Он честен! Весь мир ему нипочем, плевавши на рамки, устои, он рыдает целуя смерть, это парень, понимаешь?
- Если б замкнулся круг, он бы разделся.
- Он голый! Истинный король положения!
- У меня есть другой.
- У меня есть другая, но какая разница, когда я умираю?
- Я тоже умираю.
- Ты никогда не умрешь. Ты слишком умеешь любить и слишком болезненно любишь. Будто бы трогать обнаженный нерв.
- Ты все знаешь.Только никогда не узнаешь зачем я тебе явилась. Я не Старуха, не галлюцинация, не бред. Я человек, смешная через драму, милая сквозь пургу, сбежавшая, словно бы хищник от отравленной лани. Ты сам убил меня, но забыл Ей прикрыть дверь и теперь она тут, в тексте и всегда будет во всех текстах. Она неподвластна тебе, как неподвластен Boris, потому что не нуждается в тебе. Она идеальна, потому что ты лишь один из творцов. Будь ты один, ты бы напортачил. Перепутал имя, дал бы ей слишком большой нос или лишил бы сочной задницы.
- Но почему ТЫ здесь?!
- Потому что я никуда не уходила. Что ты хоронил? Ты не прощался, ты не мог видеть с кем.
- Ты то откуда знаешь?
- Потому что я ведаю, что ты творишь, или ты так думаешь. Это важнее всего в тексте - как ты считаешь, представляешь, говоришь. Ты одержим потерей и пытаешься вернуть статус-кво.
- Да ты пырнула меня!
- А кого ты еще хотел бы видеть на моем месте? Это не месть, просто это закон искусства.
- Какой?
- Сначала ты сходишь с ума, затем умираешь.
- Там будет что-нибудь? Ну после. Наверху.
- Ты меня придумал, ты и отвечай.
И я понял. Я не могу просто быть честным, потому что во всех своих словах убежден. Правда не может существовать, если каждое слово ее подразумевает.

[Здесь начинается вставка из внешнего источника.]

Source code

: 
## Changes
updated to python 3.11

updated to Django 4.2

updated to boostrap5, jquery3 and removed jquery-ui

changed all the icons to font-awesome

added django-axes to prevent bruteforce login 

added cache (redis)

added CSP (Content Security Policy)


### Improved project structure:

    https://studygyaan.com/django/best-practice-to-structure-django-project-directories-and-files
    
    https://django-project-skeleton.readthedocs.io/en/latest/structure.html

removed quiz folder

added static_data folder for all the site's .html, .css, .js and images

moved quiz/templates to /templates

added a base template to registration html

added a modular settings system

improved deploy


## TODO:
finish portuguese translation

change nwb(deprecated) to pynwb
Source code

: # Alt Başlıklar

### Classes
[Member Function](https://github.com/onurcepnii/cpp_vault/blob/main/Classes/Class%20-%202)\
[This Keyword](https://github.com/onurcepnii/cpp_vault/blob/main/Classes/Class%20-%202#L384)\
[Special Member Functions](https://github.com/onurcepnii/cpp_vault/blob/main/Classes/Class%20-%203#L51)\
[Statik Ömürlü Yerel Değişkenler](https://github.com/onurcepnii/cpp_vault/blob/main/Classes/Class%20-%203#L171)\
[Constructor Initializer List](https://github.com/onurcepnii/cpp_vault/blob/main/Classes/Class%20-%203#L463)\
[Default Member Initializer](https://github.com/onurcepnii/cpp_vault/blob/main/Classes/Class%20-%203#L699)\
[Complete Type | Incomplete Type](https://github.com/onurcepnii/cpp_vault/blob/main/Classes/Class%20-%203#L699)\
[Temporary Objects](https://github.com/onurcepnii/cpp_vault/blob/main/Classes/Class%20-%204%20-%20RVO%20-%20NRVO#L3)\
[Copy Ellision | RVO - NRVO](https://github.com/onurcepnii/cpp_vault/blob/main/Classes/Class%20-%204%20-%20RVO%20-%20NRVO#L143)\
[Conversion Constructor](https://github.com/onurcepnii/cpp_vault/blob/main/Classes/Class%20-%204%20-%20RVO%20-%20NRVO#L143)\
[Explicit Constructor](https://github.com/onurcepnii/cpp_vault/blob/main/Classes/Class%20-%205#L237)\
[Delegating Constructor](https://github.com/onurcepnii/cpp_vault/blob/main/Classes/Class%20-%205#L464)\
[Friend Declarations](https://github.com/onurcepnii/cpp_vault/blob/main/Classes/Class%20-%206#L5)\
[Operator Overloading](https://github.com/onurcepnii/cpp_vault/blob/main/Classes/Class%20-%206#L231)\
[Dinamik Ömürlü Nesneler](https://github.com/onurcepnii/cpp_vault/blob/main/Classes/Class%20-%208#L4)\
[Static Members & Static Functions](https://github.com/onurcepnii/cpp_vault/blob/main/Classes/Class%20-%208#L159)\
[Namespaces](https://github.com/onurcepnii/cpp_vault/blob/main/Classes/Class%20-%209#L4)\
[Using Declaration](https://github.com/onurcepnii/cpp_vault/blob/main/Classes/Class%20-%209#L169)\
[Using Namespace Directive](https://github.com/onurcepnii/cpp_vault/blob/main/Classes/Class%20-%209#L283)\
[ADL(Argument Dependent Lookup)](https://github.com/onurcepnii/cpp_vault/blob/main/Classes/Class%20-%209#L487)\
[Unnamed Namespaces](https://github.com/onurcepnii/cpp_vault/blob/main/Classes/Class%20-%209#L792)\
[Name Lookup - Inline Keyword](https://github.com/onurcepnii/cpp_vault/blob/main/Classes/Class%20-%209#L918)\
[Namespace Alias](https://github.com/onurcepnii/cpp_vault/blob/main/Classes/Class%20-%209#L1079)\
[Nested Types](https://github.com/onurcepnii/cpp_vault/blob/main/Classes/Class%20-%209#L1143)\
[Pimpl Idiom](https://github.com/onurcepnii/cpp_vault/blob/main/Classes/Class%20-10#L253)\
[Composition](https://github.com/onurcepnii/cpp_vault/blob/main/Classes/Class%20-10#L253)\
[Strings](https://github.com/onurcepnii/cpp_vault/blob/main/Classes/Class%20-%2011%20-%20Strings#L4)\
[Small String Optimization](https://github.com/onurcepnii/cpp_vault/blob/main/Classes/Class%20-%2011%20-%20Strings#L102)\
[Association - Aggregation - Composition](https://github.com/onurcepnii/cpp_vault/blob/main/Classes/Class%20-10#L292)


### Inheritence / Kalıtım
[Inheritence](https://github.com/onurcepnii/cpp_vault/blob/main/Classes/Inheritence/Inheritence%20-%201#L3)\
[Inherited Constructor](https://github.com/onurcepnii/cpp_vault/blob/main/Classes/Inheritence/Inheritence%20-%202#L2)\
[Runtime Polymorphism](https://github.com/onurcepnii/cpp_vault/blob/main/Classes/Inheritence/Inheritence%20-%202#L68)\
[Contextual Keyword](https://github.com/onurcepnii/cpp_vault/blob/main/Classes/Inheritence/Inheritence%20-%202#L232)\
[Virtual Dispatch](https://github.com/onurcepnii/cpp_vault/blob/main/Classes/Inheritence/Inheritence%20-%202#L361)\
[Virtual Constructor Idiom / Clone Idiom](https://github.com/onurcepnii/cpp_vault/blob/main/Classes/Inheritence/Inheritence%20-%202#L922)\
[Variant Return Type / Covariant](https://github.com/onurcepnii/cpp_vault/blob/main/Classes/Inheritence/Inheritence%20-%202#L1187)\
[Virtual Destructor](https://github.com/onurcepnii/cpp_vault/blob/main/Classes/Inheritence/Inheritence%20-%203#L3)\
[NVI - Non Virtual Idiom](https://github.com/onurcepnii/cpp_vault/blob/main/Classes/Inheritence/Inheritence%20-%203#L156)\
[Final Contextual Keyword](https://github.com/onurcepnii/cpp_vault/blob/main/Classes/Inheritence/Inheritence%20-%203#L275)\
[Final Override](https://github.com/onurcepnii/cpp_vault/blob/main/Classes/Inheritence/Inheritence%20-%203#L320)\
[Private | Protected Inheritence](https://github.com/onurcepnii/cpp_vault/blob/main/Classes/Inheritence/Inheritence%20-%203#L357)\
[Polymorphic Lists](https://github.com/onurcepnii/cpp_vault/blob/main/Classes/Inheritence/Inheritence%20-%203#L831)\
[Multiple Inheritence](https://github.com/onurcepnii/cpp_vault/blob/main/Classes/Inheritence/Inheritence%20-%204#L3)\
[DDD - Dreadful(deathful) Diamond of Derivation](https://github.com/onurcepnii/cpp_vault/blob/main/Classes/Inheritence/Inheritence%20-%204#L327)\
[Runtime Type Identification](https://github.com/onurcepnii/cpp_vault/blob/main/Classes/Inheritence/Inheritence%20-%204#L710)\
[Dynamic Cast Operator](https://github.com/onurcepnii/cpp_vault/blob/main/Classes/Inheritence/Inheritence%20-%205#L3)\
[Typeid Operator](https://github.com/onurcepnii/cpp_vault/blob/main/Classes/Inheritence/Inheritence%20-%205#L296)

Boris закрыл глаза. Он задумался о предстоящем. Сколько еще букв ему предстоит пережить? Сколько еще раз ему начинаться с красной строки? Где он окажется в следующий раз? Кто такой автор? Кто будет читать? Придет ли она еще раз?
- Слушай, оно того стоило. Я бы умер еще раз, чтобы увидеть тебя, ну или убил бы. Ты вернешься еще разок?

Epilogue.

Он открыл глаза и обнаружил себя живым. В двери стояла хорошая погода и пустота. Boris поднялся, ощупал себя, ничего не обнаружил. Где нож, где кровь? Исчезла и пелена перед глазами. Вернулся в комнату. Страница закончена жирной точкой. Под страницей скрыла еще страница, а за ней еще и еще. Читать утомительно и по старой привычке он сдела вывод по последней строчке "Уйти - не подвиг. Подвиг не вернуться". Полное дерьмо. Без мертвой не пишется...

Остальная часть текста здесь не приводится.